C.A. AIX-EN-PROVENCE 5 Février 2013

Mise en œuvre d’une clause résolutoire pour non-respect de la clause interdisant l’édification par le preneur de constructions nouvelles en cours de bail sans l’autorisation du bailleur.

Note de M. Matthieu POUMARÈDE :

Par acte notarié du 12 décembre 1997, des époux (le bailleur) ont donné à bail à construction à une SCI (le preneur) un terrain pour une durée de 30 ans à compter du 1er janvier 1998.

Conformément aux termes du contrat, un supermarché a été édifié sur le terrain.

Par la suite, au cours de l’année 2006, le preneur a procédé à des travaux d’extension de la surface de vente en la portant de 1.123 m2 à 1.800 m2.

Le 23 janvier 2007, le bailleur, estimant que les travaux réalisés n’étaient pas conformes à ceux prévus au bail, a notifié au preneur un commandement visant la clause résolutoire et enjoignant au preneur « de cesser les travaux et remettre le terrain en l’état convenu, c’est-à-dire, supportant les seules constructions autorisées par le bail dans le délai d’un mois à défaut de quoi il sera fait application de la faculté de résiliation contenue au bail« .

Il était reproché au preneur d’avoir procédé à des constructions nouvelles en cours de bail en méconnaissance de la clause selon laquelle « le preneur édifiera ou fera édifier à ses frais, sur le terrain sus-désigné, des constructions conformes aux plans annexés au contrat. Il soumettra au bailleur les devis descriptifs afférents à ces constructions.

Le preneur poursuivra l’édification desdites constructions jusqu’à leur complet achèvement ainsi que les éléments d’infrastructures ou d’équipement pouvant être nécessaires à la desserte et, d’une manière générale, à l’exploitation commerciale du centre projeté.

Les constructions devront être édifiées conformément aux règles de l’art, auxdits plans et devis qui seront présentés au bailleur, aux prescriptions réglementaires et aux obligations résultant du permis de construire « .

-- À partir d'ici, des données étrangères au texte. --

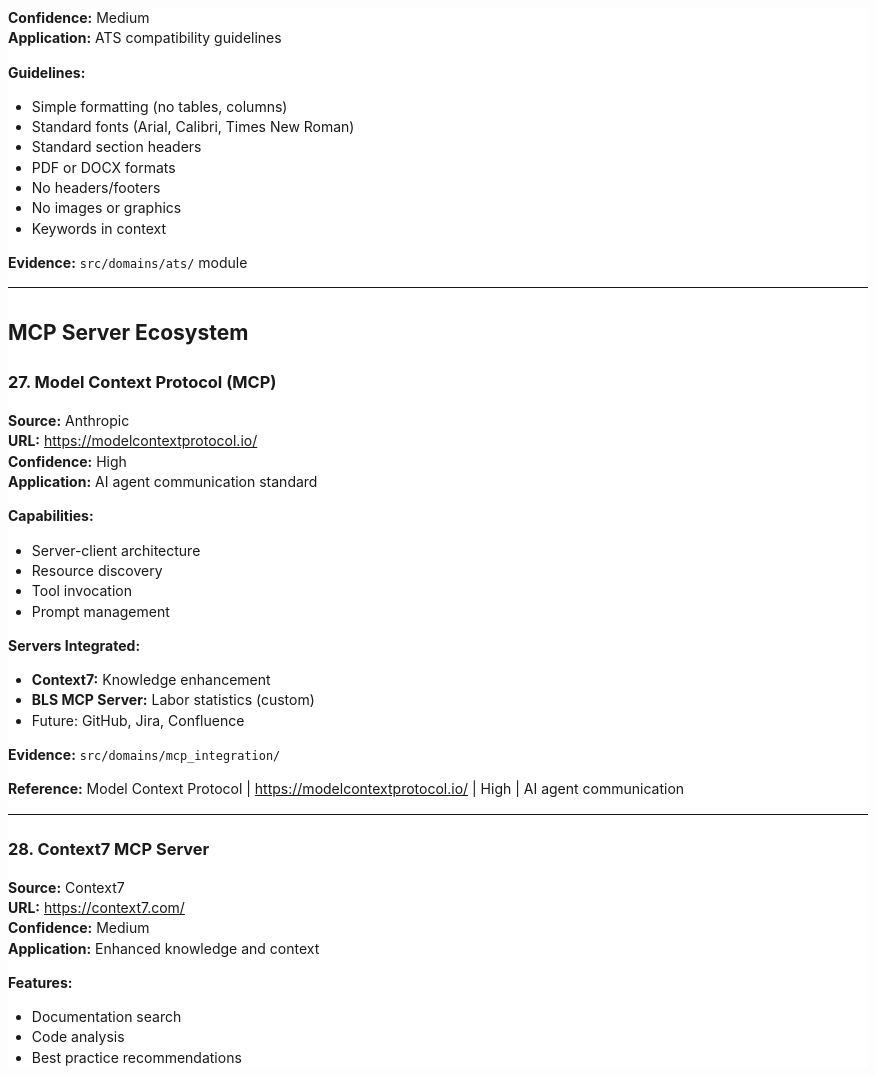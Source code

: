 **Confidence:** Medium  
**Application:** ATS compatibility guidelines

**Guidelines:**
- Simple formatting (no tables, columns)
- Standard fonts (Arial, Calibri, Times New Roman)
- Standard section headers
- PDF or DOCX formats
- No headers/footers
- No images or graphics
- Keywords in context

**Evidence:** `src/domains/ats/` module

---

## MCP Server Ecosystem

### 27. Model Context Protocol (MCP)

**Source:** Anthropic  
**URL:** https://modelcontextprotocol.io/  
**Confidence:** High  
**Application:** AI agent communication standard

**Capabilities:**
- Server-client architecture
- Resource discovery
- Tool invocation
- Prompt management

**Servers Integrated:**
- **Context7:** Knowledge enhancement
- **BLS MCP Server:** Labor statistics (custom)
- Future: GitHub, Jira, Confluence

**Evidence:** `src/domains/mcp_integration/`

**Reference:** Model Context Protocol | https://modelcontextprotocol.io/ | High | AI agent communication

---

### 28. Context7 MCP Server

**Source:** Context7  
**URL:** https://context7.com/  
**Confidence:** Medium  
**Application:** Enhanced knowledge and context

**Features:**
- Documentation search
- Code analysis
- Best practice recommendations
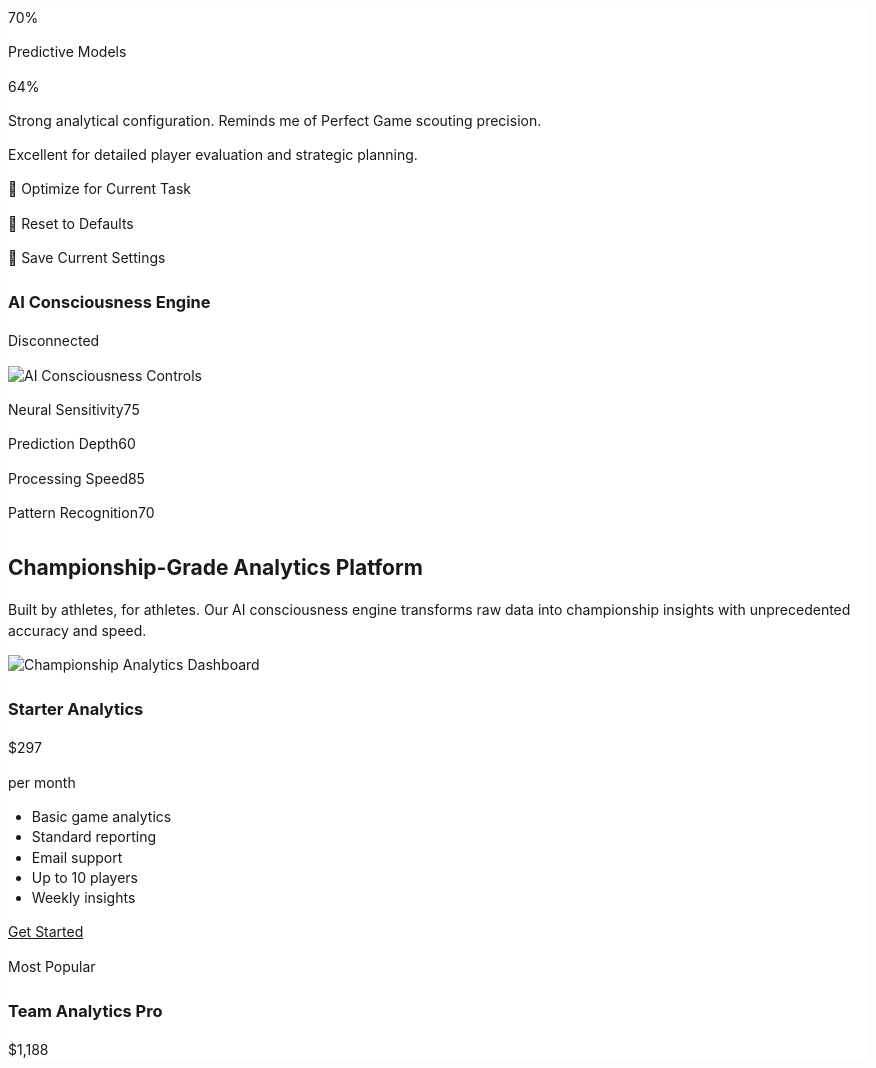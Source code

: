 70%

Predictive Models

64%

Strong analytical configuration. Reminds me of Perfect Game scouting precision.

Excellent for detailed player evaluation and strategic planning.

🎯 Optimize for Current Task

🔄 Reset to Defaults

💾 Save Current Settings


### AI Consciousness Engine

Disconnected

![AI Consciousness Controls](https://7f1d7d14-87a5-4425-b253-dca0b66a69cd.spock.prod.repl.run/attached_assets/generated_images/AI_Consciousness_Controls_Interface_9d91692c.png)

Neural Sensitivity75

Prediction Depth60

Processing Speed85

Pattern Recognition70

## Championship-Grade Analytics Platform

Built by athletes, for athletes. Our AI consciousness engine transforms raw data into championship insights with unprecedented accuracy and speed.


![Championship Analytics Dashboard](https://7f1d7d14-87a5-4425-b253-dca0b66a69cd.spock.prod.repl.run/attached_assets/generated_images/AI_Sports_Analytics_Dashboard_5245bacd.png)

### Starter Analytics

$297

per month

- Basic game analytics
- Standard reporting
- Email support
- Up to 10 players
- Weekly insights

[Get Started](https://7f1d7d14-87a5-4425-b253-dca0b66a69cd.spock.prod.repl.run/#contact)

Most Popular

### Team Analytics Pro

$1,188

La Cour de cassation, dans un arrêt rendu le 5 décembre 2007, a validé ce type de clause en décidant que « les articles L. 251-1 à L. 251-9 du Code de la construction et de l’habitation […] ne prohibent pas l’insertion dans [le bail à construction] d’une clause particulière subordonnant à l’autorisation du bailleur l’édification par le preneur de constructions nouvelles en cours de bail« .

Cette solution, reprise par l’arrêt d’appel, au motif du caractère en principe supplétif des dispositions régissant le bail à construction, permet donc au bailleur d’exercer un réel contrôle, au cours de la vie du bail, sur les constructions édifiées par le preneur, puisqu’il peut s’y opposer, tout comme il peut s’opposer à toute modification de la destination des constructions si le bail a prévu une clause « imposant des restrictions à l’activité du preneur« .

Ainsi, il est admis que le droit réel immobilier du preneur (CCH, art. L. 251-3) supporte des restrictions conventionnelles. Reste toutefois à savoir quelles sont les limites, s’il en existe, à la liberté contractuelle des parties. En d’autres termes, jusqu’où peuvent-elles aménager le « modèle » offert par la loi ?

De ce point de vue, il semble que, outre les quelques dispositions d’ordre public énoncées par l’article L. 251-8 du Code de la construction et réservées en l’espèce par la Cour d’appel, il existe une limite infranchissable : l’existence d’un droit réel de superficie au profit du preneur.

En effet, un bail à construction qui exclurait ce droit, permettant au preneur « à la fois d’utiliser le sol pour construire et d’appuyer sur la surface les constructions réalisées« , devrait être disqualifié en bail ordinaire.

L’on peut alors s’interroger sur le point de savoir si ces clauses restreignant la liberté du preneur ne seraient pas de nature à remettre en cause son droit réel de superficie.

Manifestement, en cassant, par sa décision du 5 décembre 2007, un arrêt ayant décidé que la clause soumettant à l’autorisation du bailleur l’édification par le preneur de nouvelles constructions était contraire à l’essence du droit réel immobilier du preneur, la troisième chambre civile ne le pense pas.